Mi permetto di rispondere con chiarezza.
È assolutamente vero che Roccella è piena zeppa di problematiche e criticità molto serie. Ed è altrettanto vero che dal 2009, attraverso questo blog, ne elenco e denuncio una ad una: dai problemi più gravi fino a quelli che qualcuno, con superficialità, definisce “sciocchezze”.
Ma in questo caso è doveroso dirlo: lastre di vetro rotte, pericolose, lasciate lì incustodite e malamente circoscritte non sono affatto una sciocchezza. Per quanto mi riguarda rappresentano un problema di prim’ordine, perché costituiscono un potenziale pericolo per i bambini che passeggiano con i genitori, per i ciclisti, per chiunque possa distrarsi anche solo per un attimo.

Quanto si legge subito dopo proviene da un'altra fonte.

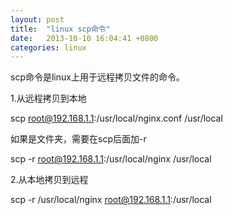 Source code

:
 ```yaml
---
layout: post
title:  "linux scp命令"
date:   2013-10-10 16:04:41 +0800
categories: linux
---
```



scp命令是linux上用于远程拷贝文件的命令。

1.从远程拷贝到本地

scp root@192.168.1.1:/usr/local/nginx.conf /usr/local

如果是文件夹，需要在scp后面加-r

scp -r root@192.168.1.1:/usr/local/nginx /usr/local

2.从本地拷贝到远程

scp -r /usr/local/nginx root@192.168.1.1:/usr/local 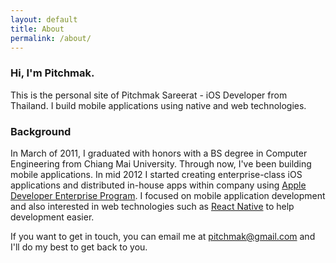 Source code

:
 ```yaml
---
layout: default
title: About
permalink: /about/
---
```


### Hi, I'm Pitchmak.

This is the personal site of Pitchmak Sareerat - iOS Developer from Thailand. I build mobile applications using native and web technologies.

### Background

In March of 2011, I graduated with honors with a BS degree in Computer Engineering from Chiang Mai University. Through now, I've been building mobile applications. In mid 2012 I started creating enterprise-class iOS applications and distributed in-house apps within company using [Apple Developer Enterprise Program][1]. I focused on mobile application development and also interested in web technologies such as [React Native][2] to help development easier.

If you want to get in touch, you can email me at [pitchmak@gmail.com](mailto:pitchmak@gmail.com) and I'll do my best to get back to you.

[1]: https://developer.apple.com/programs/enterprise/ "Apple Developer Enterprise Program"
[2]: https://facebook.github.io/react-native/ "React Native"
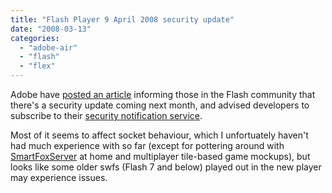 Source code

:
 ```yaml
---
title: "Flash Player 9 April 2008 security update"
date: "2008-03-13"
categories: 
  - "adobe-air"
  - "flash"
  - "flex"
---
```


Adobe have [posted an article](http://www.adobe.com/devnet/flashplayer/articles/flash_player9_security_update.html) informing those in the Flash community that there's a security update coming next month, and advised developers to subscribe to their [security notification service](http://www.adobe.com/cfusion/entitlement/index.cfm?e=szalert).

Most of it seems to affect socket behaviour, which I unfortuately haven't had much experience with so far (except for pottering around with [SmartFoxServer](http://www.smartfoxserver.com/) at home and multiplayer tile-based game mockups), but looks like some older swfs (Flash 7 and below) played out in the new player may experience issues.
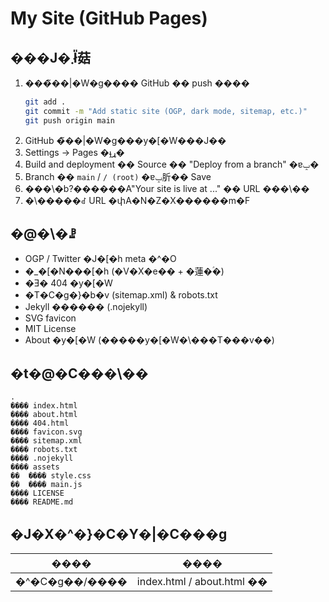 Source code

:﻿# My Site (GitHub Pages)

## ���J�܂ł̎菇

1. ���̃��|�W�g���� GitHub �� push ����
   ```bash
   git add .
   git commit -m "Add static site (OGP, dark mode, sitemap, etc.)"
   git push origin main
   ```
2. GitHub �̃��|�W�g���y�[�W���J��
3. Settings -> Pages �ֈړ�
4. Build and deployment �� Source �� "Deploy from a branch" �ɐݒ�
5. Branch �� `main` / `/ (root)` �ɐݒ肵�� Save
6. ���\�b?������A"Your site is live at ..." �� URL ���\��
7. �\�����ꂽ URL �փA�N�Z�X������m�F

## �@�\�ꗗ
- OGP / Twitter �J�[�h meta �^�O
- �_�[�N���[�h (�V�X�e�� + �蓮�ؑ�)
- �Ǝ� 404 �y�[�W
- �T�C�g�}�b�v (sitemap.xml) & robots.txt
- Jekyll ������ (.nojekyll)
- SVG favicon
- MIT License
- About �y�[�W (�����y�[�W�\���T���v��)

## �t�@�C���\��
```
.
���� index.html
���� about.html
���� 404.html
���� favicon.svg
���� sitemap.xml
���� robots.txt
���� .nojekyll
���� assets
��  ���� style.css
��  ���� main.js
���� LICENSE
���� README.md
```

## �J�X�^�}�C�Y�|�C���g
| ���� | ���� |
|------|------|
| �^�C�g��/���� | index.html / about.html �� <title>, meta description |
| OGP�摜 | og:image �� URL �����t�@�C���ɕύX (1200x630 ����) |
| �_�[�N���[�h�����l | main.js �̕ۑ����W�b�N�Œ����\ |
| �J���[�e�[�} | assets/style.css �̃O���f�[�V���� & �F��` |
| �y�[�W�ǉ� | �V���� .html ���쐬���i�r�Q�[�V�����փ����N�ǉ� |
| ���C�Z���X | LICENSE ��K�X�ύX |

## �ǉ��A�C�f�A
- GitHub Actions �� HTML Lint / Link Check
- �摜�œK�� (webp, avif)
- PWA (manifest.json + Service Worker)
- �A�N�Z�X��� (Analytics / Plausible / Umami)

## ���C�Z���X
MIT License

La sicurezza non è un tema minore. Non lo è mai. E non può diventarlo solo perché esistono altri problemi più grandi.
Fatto sta che, all’indomani di questa segnalazione, i vetri sono stati finalmente rimossi. Questo dimostra, ancora una volta, che segnalare serve. Serve a migliorare la vivibilità del paese e, soprattutto, a prevenire rischi prima che qualcuno si faccia male.
Per questo dico con convinzione: ben vengano tutte le segnalazioni utili, grandi o piccole che siano.
Per quanto mi riguarda, oggi più di ieri, intervenire a 360 gradi sulle manchevolezze e sulle negligenze dell’amministrazione non è polemica sterile, ma rappresenta l’essenza e l’onorabilità del mio mandato da consigliere comunale.
La tutela dei cittadini viene prima di tutto. Sempre.